Your question doesn't really make a lot of sense. I'll explain why.

"Riemann" isn't an adjective that's used to classify surfaces. That is, there's not some classification of surfaces into "Riemann surfaces" and "non-Riemann surfaces".

Instead, a Riemann surface is a surface together with some extra structure. In particular, a Riemann surface is a surface with a complex structure, which lets you define things like holomorphic functions on the surface.

Asking for a surface that isn't a Riemann surface is a lot like asking for a set that isn't a group. A group isn't a special kind of set -- it's a set that has been endowed with extra structure, namely a binary operation satisfying certain axioms. Some sets can be a group in several different ways, possibly using several different binary operations. Also, some sets (e.g. the empty set) can't be given the structure of a group.
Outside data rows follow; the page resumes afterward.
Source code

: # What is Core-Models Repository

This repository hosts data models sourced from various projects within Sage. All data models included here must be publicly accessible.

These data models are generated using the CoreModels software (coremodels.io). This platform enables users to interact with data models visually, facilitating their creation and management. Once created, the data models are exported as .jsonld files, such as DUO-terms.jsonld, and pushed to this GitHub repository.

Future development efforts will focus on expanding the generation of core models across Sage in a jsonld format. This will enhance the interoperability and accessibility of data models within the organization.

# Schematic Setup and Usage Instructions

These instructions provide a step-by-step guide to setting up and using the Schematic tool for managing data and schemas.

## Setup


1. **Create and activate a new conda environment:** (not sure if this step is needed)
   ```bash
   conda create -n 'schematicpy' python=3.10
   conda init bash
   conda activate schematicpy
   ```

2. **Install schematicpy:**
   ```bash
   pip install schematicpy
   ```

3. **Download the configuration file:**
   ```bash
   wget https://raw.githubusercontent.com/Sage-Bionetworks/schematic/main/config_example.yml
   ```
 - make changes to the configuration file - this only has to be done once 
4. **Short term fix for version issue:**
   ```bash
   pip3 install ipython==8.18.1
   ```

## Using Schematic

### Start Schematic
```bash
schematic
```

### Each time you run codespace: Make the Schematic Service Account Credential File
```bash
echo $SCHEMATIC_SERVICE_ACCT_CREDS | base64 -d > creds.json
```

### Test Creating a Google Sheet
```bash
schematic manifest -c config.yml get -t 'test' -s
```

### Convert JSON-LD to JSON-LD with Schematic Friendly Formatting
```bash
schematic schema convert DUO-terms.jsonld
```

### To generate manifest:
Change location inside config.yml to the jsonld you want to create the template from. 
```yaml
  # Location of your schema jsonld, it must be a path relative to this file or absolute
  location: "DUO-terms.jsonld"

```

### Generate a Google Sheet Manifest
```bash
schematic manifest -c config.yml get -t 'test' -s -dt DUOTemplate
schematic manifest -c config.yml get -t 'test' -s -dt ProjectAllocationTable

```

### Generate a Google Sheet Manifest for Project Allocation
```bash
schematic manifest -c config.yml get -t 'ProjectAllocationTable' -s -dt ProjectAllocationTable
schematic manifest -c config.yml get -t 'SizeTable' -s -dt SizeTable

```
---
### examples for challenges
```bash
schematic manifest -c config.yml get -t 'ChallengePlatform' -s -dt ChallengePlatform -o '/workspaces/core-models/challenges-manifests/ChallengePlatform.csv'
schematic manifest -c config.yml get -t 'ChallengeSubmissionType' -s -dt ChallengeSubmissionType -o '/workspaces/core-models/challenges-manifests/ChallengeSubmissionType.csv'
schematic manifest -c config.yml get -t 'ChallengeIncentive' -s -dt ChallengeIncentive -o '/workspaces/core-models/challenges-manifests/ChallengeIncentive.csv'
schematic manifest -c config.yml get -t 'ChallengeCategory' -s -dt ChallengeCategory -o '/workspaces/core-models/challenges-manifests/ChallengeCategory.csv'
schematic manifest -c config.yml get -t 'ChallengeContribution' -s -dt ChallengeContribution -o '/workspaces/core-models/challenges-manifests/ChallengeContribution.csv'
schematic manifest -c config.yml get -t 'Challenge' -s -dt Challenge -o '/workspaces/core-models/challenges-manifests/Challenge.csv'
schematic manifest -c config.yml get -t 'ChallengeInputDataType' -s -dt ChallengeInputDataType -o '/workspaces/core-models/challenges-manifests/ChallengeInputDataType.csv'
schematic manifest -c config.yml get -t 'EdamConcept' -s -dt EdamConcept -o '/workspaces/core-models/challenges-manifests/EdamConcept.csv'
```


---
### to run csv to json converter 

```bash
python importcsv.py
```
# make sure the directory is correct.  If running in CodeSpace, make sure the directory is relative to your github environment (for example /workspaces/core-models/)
Finally, there's lots of sets that don't have a "natural" or "obvious" group structure, but could be made into a group if you define an appropriate binary operation.

Typical Riemann surfaces include:

• The Riemann sphere
• Open subsets of the complex plane
• Covers of open subsets of the complex plane or other Riemann surfaces
• Quotients of the complex plane by lattices
• Hyperbolic surfaces, which can be described as quotients of the unit disk by groups of Möbius transformations.
• Nonsingular surfaces in $\mathbb{C}^n$ (or $\mathbb{CP}^n$) defined by polynomial equations (or more generally equations involving holomorphic functions). For example, every complex elliptic curve is a Riemann surface.

In each case, the way that the surface is constructed gives it a natural complex structure. Other ways of making surfaces (e.g. surfaces you find in $\mathbb{R}^n$) often don't come with a complex structure, so they aren't Riemann surfaces unless you endow them with one. Moreover, some surfaces (such as a torus) can be endowed with a complex structure in several non-equivalent ways.

Finally, as Henry T. Horton points out, non-orientable surfaces cannot be given a complex structure, since holomorphic maps are always orientation-preserving. Every compact orientable surface can be given a complex structure, though in some cases there are several possibilities which lead to different Riemann surfaces.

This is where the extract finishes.